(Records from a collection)
=== Section Start ===

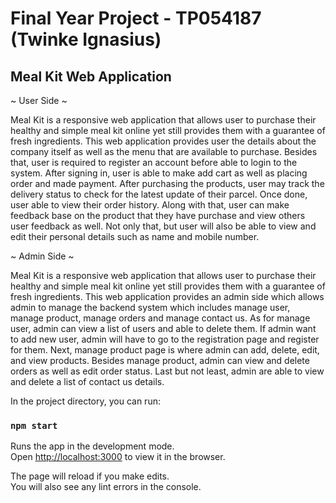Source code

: # Final Year Project - TP054187 (Twinke Ignasius)



## Meal Kit Web Application

~ User Side ~

Meal Kit is a responsive web application that allows user to purchase their healthy and simple meal kit online yet still provides them with a guarantee of fresh ingredients. This web application provides user the details about the company itself as well as the menu that are available to purchase. Besides that, user is required to register an account before able to login to the system. After signing in, user is able to make add cart as well as placing order and made payment. After purchasing the products, user may track the delivery status to check for the latest update of their parcel. Once done, user able to view their order history. Along with that, user can make feedback base on the product that they have purchase and view others user feedback as well. Not only that, but user will also be able to view and edit their personal details such as name and mobile number.  


~ Admin Side ~ 

Meal Kit is a responsive web application that allows user to purchase their healthy and simple meal kit online yet still provides them with a guarantee of fresh ingredients. This web application provides an admin side which allows admin to manage the backend system which includes manage user, manage product, manage orders and manage contact us. As for manage user, admin can view a list of users and able to delete them. If admin want to add new user, admin will have to go to the registration page and register for them. Next, manage product page is where admin can add, delete, edit, and view products. Besides manage product, admin can view and delete orders as well as edit order status. Last but not least, admin are able to view and delete a list of contact us details. 


In the project directory, you can run:

### `npm start`

Runs the app in the development mode.\
Open [http://localhost:3000](http://localhost:3000) to view it in the browser.

The page will reload if you make edits.\
You will also see any lint errors in the console.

=== Section End ===

> Instructions for the task
Print the data exactly, from its first line to the line containing "Admin Side ~", both included. Omit the pictures.

> Result
Source code

: # Final Year Project - TP054187 (Twinke Ignasius)



## Meal Kit Web Application

~ User Side ~

Meal Kit is a responsive web application that allows user to purchase their healthy and simple meal kit online yet still provides them with a guarantee of fresh ingredients. This web application provides user the details about the company itself as well as the menu that are available to purchase. Besides that, user is required to register an account before able to login to the system. After signing in, user is able to make add cart as well as placing order and made payment. After purchasing the products, user may track the delivery status to check for the latest update of their parcel. Once done, user able to view their order history. Along with that, user can make feedback base on the product that they have purchase and view others user feedback as well. Not only that, but user will also be able to view and edit their personal details such as name and mobile number.  


~ Admin Side ~ 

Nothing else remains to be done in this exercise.